Malaria

Complementary vector control methods

Vector control is a fundamental element of the existing global strategy to fight malaria. Vector control strategies have a proven track record of successfully reducing or interrupting disease transmission when coverage is sufficiently high. Indoor residual spraying (IRS) and long-lasting insecticidal nets (LLINs) are the two most important vector control measures that protect humans from the bite of malaria-carrying mosquitoes.

In specific settings and under special circumstances, these core vector control interventions can be complemented by other methods, such as larval source management (including habitat modification, habitat manipulation, larviciding, and biological control), and a scale-up of personal protection measures. In all settings, malaria vector control may also be facilitated by improvements in housing which make human habitation less hospitable to local mosquitoes.

Larval source management

Larval habitats vary markedly among Anopheles mosquito species, and control measures directed towards larvae are highly location- and ecology-specific. Larviciding, for example, is only recommended for areas where mosquito breeding sites are few, fixed, findable, and where the sites are easy to identify, map and treat. These interventions can be particularly useful in urban and peri-urban areas, but they are unlikely to be effective in rural Africa, where mosquito breeding sites are innumerable, shifting, and widely dispersed.

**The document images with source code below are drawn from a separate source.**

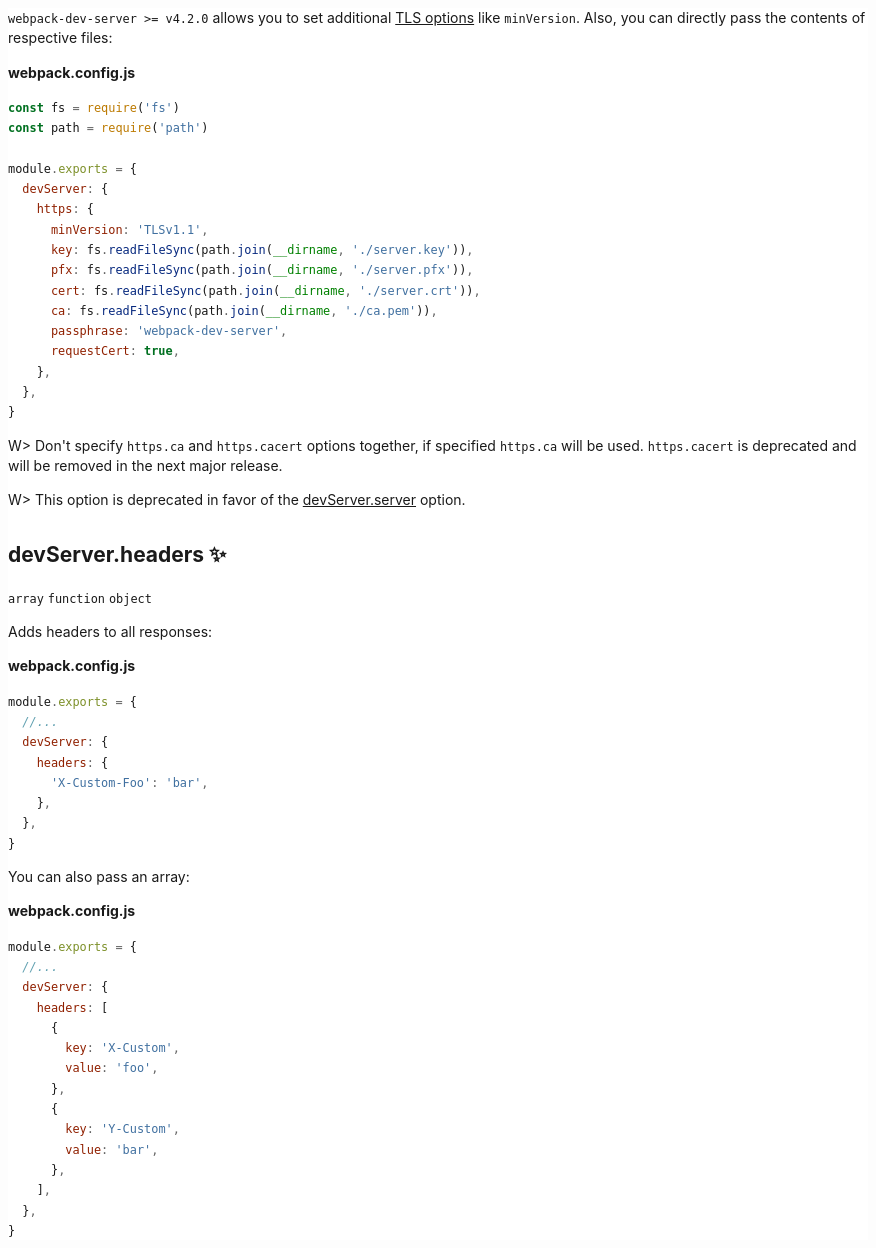`webpack-dev-server >= v4.2.0` allows you to set additional [TLS options](https://nodejs.org/api/tls.html#tls_tls_createsecurecontext_options) like `minVersion`. Also, you can directly pass the contents of respective files:

**webpack.config.js**

```javascript
const fs = require('fs')
const path = require('path')

module.exports = {
  devServer: {
    https: {
      minVersion: 'TLSv1.1',
      key: fs.readFileSync(path.join(__dirname, './server.key')),
      pfx: fs.readFileSync(path.join(__dirname, './server.pfx')),
      cert: fs.readFileSync(path.join(__dirname, './server.crt')),
      ca: fs.readFileSync(path.join(__dirname, './ca.pem')),
      passphrase: 'webpack-dev-server',
      requestCert: true,
    },
  },
}
```

W> Don't specify `https.ca` and `https.cacert` options together, if specified `https.ca` will be used. `https.cacert` is deprecated and will be removed in the next major release.

W> This option is deprecated in favor of the [devServer.server](#devserverserver) option.

## devServer.headers ✨

`array` `function` `object`

Adds headers to all responses:

**webpack.config.js**

```javascript
module.exports = {
  //...
  devServer: {
    headers: {
      'X-Custom-Foo': 'bar',
    },
  },
}
```

You can also pass an array:

**webpack.config.js**

```javascript
module.exports = {
  //...
  devServer: {
    headers: [
      {
        key: 'X-Custom',
        value: 'foo',
      },
      {
        key: 'Y-Custom',
        value: 'bar',
      },
    ],
  },
}
```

Reports received from national malaria control programmes indicate that 27 malaria-endemic countries worldwide use larval control in certain specific foci of malaria transmission. Larval control through chemical larviciding has been reported by 16 countries, while biological larviciding activities have been reported from 13 countries. Currently, 10 compounds and formulations are recommended by WHO Pesticide Evaluation Scheme (WHOPES) for larval control. The WHO position statement on larviciding in sub-Saharan Africa (2012) is linked from this page.

Personal protection measures

A scale-up of personal protection measures (in addition to the use of LLINs, which also serve this function) is also recommended to reduce human-mosquito contact. These measures may include window screens, insecticide treated hammocks, repellents, and protective clothing.